== EXERCISE OBJECTIVE ==
In the records below, locate the line containing "Accept: */*"; output that line and every following line through the last, exactly.

*** Opening DATA SHOWN ***

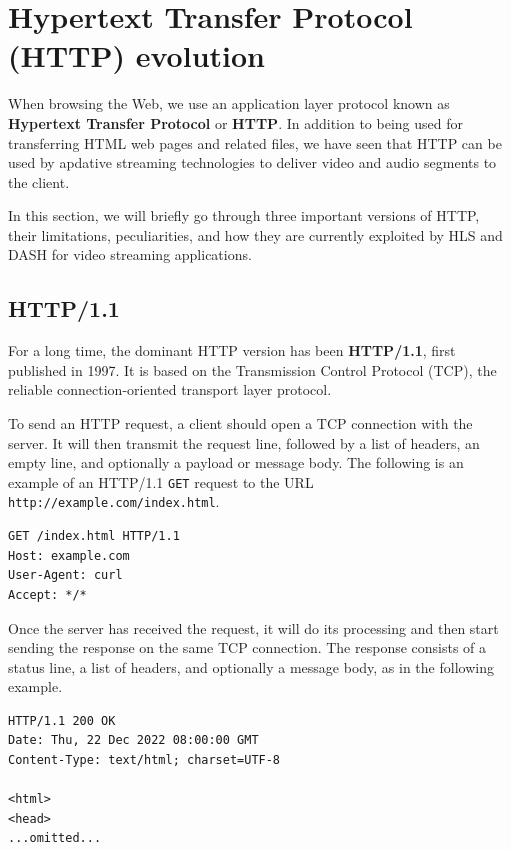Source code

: \section{Hypertext Transfer Protocol (HTTP) evolution}
\label{sec:bg/http}

When browsing the Web, we use an application layer protocol known as \textbf{Hypertext Transfer Protocol} or \textbf{HTTP}. In addition to being used for transferring HTML web pages and related files, we have seen that HTTP can be used by apdative streaming technologies to deliver video and audio segments to the client.

In this section, we will briefly go through three important versions of HTTP, their limitations, peculiarities, and how they are currently exploited by HLS and DASH for video streaming applications.

\subsection{HTTP/1.1}
\label{sec:bg/http1}

For a long time, the dominant HTTP version has been \textbf{HTTP/1.1}, first published in 1997.\cite{http1.1} It is based on the Transmission Control Protocol (TCP), the reliable connection-oriented transport layer protocol.

To send an HTTP request, a client should open a TCP connection with the server. It will then transmit the request line, followed by a list of headers, an empty line, and optionally a payload or message body. The following is an example of an HTTP/1.1 \texttt{GET} request to the URL \texttt{http://example.com/index.html}.

\begin{verbatim}
GET /index.html HTTP/1.1
Host: example.com
User-Agent: curl
Accept: */*
\end{verbatim}

Once the server has received the request, it will do its processing and then start sending the response on the same TCP connection. The response consists of a status line, a list of headers, and optionally a message body, as in the following example.

\begin{verbatim}
HTTP/1.1 200 OK
Date: Thu, 22 Dec 2022 08:00:00 GMT
Content-Type: text/html; charset=UTF-8

<html>
<head>
...omitted...
\end{verbatim}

*** Closing DATA SHOWN ***

== TASK RESPONSE ==
Accept: */*
\end{verbatim}

Once the server has received the request, it will do its processing and then start sending the response on the same TCP connection. The response consists of a status line, a list of headers, and optionally a message body, as in the following example.

\begin{verbatim}
HTTP/1.1 200 OK
Date: Thu, 22 Dec 2022 08:00:00 GMT
Content-Type: text/html; charset=UTF-8

<html>
<head>
...omitted...
\end{verbatim}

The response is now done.